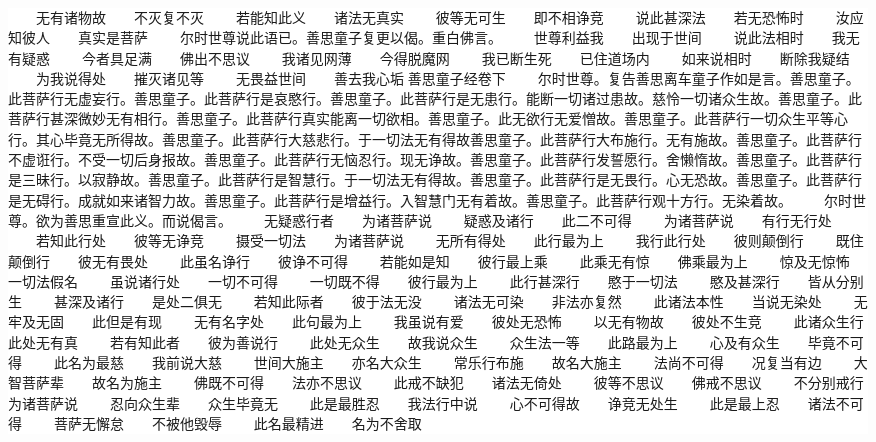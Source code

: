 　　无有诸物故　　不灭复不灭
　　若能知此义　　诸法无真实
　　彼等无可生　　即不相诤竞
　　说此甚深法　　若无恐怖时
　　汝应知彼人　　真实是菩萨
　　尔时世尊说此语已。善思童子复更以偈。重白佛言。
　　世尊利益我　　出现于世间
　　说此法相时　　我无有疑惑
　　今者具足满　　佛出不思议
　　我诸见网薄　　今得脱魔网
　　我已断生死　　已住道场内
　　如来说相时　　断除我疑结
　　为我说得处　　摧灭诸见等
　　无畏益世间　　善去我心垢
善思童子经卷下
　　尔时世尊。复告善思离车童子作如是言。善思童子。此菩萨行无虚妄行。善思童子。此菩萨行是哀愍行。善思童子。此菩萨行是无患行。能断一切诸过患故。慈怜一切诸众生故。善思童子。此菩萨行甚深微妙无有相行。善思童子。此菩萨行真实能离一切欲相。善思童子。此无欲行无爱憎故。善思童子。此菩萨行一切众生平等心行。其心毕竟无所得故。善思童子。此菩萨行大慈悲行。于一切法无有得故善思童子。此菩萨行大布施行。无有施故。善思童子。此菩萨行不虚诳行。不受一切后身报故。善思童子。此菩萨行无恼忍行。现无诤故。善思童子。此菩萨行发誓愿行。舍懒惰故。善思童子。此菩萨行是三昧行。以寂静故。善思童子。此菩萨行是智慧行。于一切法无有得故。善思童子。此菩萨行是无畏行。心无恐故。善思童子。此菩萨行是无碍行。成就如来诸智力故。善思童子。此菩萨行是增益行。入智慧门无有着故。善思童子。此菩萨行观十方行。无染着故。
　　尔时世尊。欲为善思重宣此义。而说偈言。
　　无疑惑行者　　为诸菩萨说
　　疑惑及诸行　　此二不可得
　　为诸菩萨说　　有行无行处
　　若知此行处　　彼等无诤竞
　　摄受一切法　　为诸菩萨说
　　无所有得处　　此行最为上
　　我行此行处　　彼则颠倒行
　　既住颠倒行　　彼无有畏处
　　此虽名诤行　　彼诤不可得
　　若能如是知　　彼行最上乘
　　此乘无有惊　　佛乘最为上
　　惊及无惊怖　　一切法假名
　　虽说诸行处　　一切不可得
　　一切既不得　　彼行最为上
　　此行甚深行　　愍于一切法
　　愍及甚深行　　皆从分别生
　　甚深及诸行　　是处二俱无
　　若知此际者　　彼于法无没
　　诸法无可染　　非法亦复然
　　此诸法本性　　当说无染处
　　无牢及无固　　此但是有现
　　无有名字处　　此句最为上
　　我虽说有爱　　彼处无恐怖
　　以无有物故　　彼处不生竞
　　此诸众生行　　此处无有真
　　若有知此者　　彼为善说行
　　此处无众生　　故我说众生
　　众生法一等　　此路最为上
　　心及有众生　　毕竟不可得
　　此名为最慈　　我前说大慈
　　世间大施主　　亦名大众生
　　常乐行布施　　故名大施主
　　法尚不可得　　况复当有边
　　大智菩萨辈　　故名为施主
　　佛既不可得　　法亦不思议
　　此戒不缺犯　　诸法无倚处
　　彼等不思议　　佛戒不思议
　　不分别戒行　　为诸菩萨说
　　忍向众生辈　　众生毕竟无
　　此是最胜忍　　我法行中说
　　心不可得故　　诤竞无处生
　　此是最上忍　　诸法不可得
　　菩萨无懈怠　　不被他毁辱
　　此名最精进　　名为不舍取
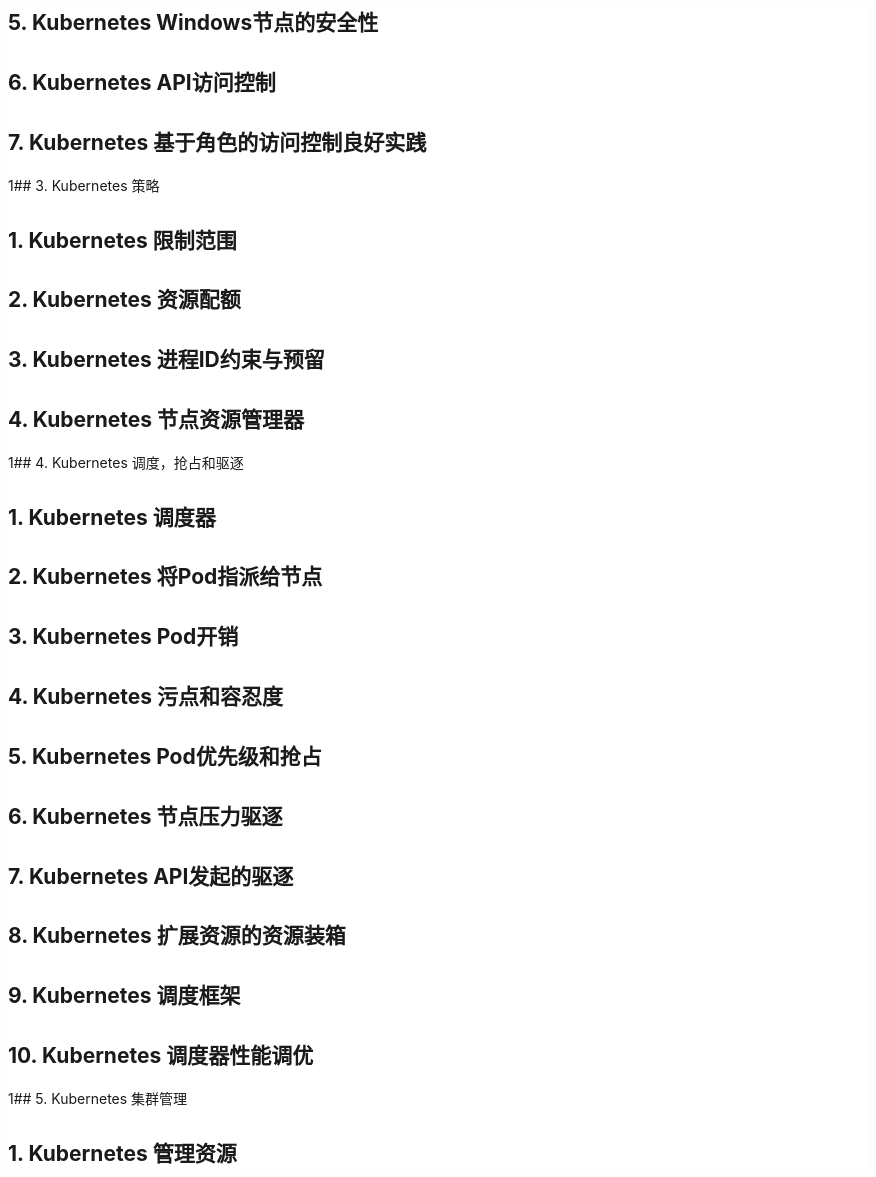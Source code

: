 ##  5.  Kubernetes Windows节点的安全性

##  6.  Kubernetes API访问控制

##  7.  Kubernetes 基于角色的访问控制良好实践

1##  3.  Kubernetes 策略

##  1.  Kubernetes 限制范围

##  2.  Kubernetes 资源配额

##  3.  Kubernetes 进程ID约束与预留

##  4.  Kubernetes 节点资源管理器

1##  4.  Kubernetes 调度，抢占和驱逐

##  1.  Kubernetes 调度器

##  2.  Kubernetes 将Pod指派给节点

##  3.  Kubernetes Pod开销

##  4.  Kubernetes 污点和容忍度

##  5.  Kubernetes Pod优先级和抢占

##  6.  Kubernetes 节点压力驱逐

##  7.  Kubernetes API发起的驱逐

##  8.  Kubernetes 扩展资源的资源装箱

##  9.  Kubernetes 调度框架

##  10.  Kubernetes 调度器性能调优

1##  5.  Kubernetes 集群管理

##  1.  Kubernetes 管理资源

...

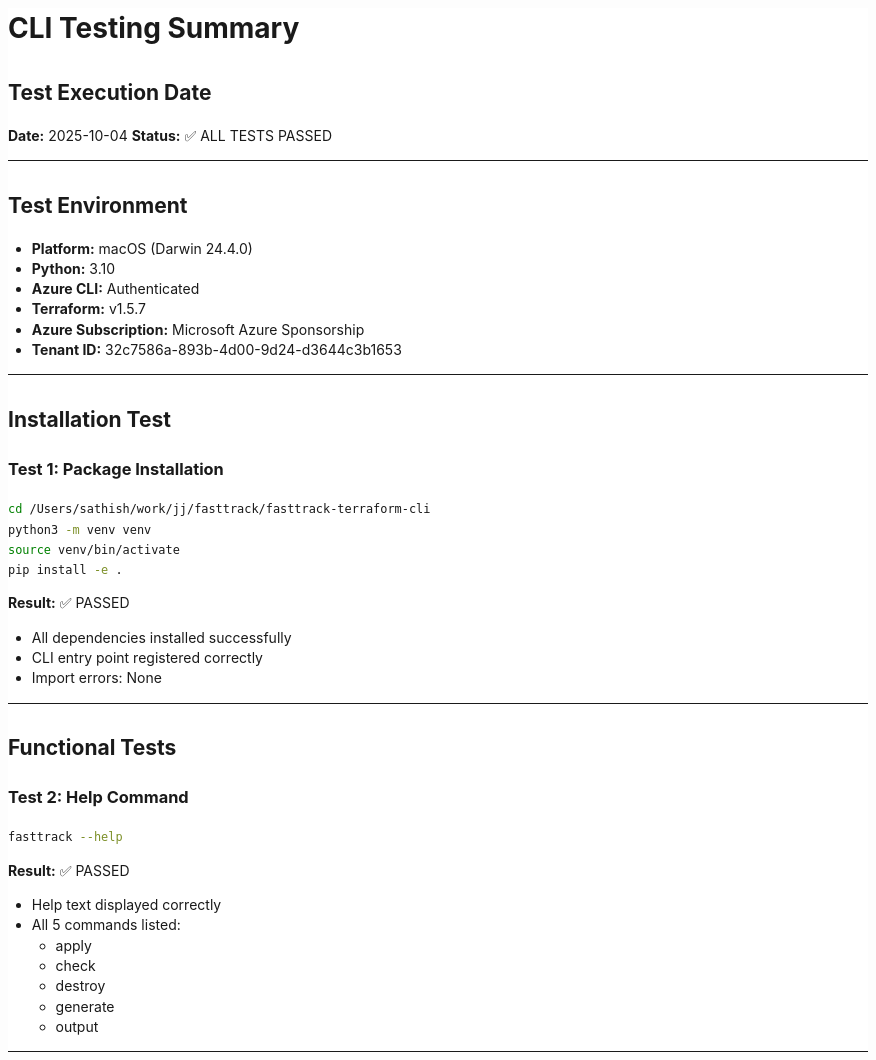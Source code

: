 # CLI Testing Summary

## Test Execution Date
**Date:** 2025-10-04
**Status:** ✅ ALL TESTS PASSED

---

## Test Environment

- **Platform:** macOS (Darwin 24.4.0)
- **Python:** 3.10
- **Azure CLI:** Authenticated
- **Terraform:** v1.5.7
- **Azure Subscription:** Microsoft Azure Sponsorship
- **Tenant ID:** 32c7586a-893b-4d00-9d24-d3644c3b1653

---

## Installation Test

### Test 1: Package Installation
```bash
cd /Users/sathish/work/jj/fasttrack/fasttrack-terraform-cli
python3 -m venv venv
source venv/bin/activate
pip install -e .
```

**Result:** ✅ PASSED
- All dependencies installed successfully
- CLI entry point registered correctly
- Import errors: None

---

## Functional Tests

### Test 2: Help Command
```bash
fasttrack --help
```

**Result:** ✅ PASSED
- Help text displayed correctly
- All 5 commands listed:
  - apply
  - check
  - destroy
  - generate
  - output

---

--

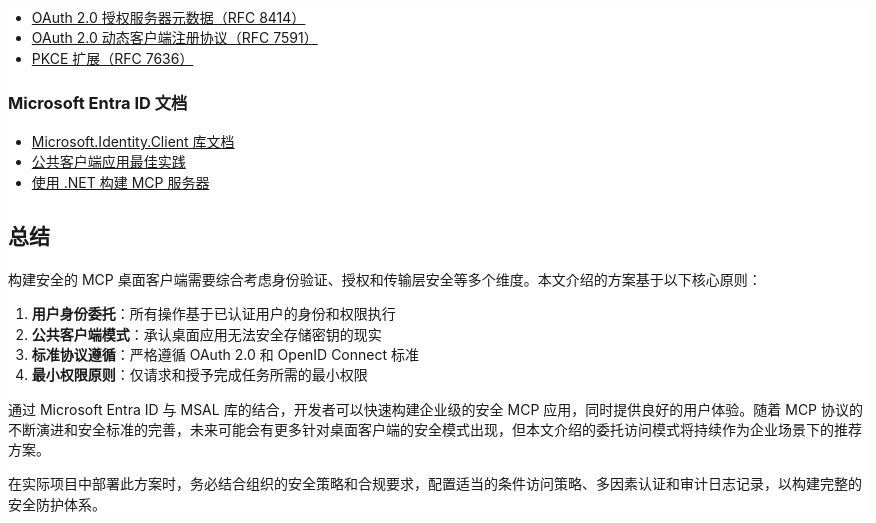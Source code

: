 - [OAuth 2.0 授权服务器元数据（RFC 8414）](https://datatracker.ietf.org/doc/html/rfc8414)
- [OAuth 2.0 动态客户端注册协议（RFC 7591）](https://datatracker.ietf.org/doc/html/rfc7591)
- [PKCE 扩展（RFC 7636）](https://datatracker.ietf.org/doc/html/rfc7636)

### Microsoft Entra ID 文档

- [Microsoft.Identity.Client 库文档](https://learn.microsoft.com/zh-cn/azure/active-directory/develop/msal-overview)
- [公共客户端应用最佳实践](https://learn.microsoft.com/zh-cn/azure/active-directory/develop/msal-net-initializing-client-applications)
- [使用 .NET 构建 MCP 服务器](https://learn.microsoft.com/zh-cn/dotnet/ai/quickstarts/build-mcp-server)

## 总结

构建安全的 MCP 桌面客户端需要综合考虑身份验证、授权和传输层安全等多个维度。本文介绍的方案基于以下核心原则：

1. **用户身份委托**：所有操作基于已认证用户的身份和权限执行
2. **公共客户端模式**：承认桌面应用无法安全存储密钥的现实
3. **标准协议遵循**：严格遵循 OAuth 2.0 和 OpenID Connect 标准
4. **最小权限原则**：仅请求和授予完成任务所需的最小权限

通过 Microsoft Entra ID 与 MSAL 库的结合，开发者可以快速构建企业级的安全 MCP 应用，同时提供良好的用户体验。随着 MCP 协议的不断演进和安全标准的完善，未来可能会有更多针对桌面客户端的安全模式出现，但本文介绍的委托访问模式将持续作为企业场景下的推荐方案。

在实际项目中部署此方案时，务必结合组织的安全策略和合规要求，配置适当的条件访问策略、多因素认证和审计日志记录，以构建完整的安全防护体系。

**Work required**
Reproduce verbatim only the segment of the listing bounded by the line containing "无牢及无固　　此但是有现" and the line containing "此是最上忍　　诸法不可得", with both boundary lines included.

**Task answer**
　　无牢及无固　　此但是有现
　　无有名字处　　此句最为上
　　我虽说有爱　　彼处无恐怖
　　以无有物故　　彼处不生竞
　　此诸众生行　　此处无有真
　　若有知此者　　彼为善说行
　　此处无众生　　故我说众生
　　众生法一等　　此路最为上
　　心及有众生　　毕竟不可得
　　此名为最慈　　我前说大慈
　　世间大施主　　亦名大众生
　　常乐行布施　　故名大施主
　　法尚不可得　　况复当有边
　　大智菩萨辈　　故名为施主
　　佛既不可得　　法亦不思议
　　此戒不缺犯　　诸法无倚处
　　彼等不思议　　佛戒不思议
　　不分别戒行　　为诸菩萨说
　　忍向众生辈　　众生毕竟无
　　此是最胜忍　　我法行中说
　　心不可得故　　诤竞无处生
　　此是最上忍　　诸法不可得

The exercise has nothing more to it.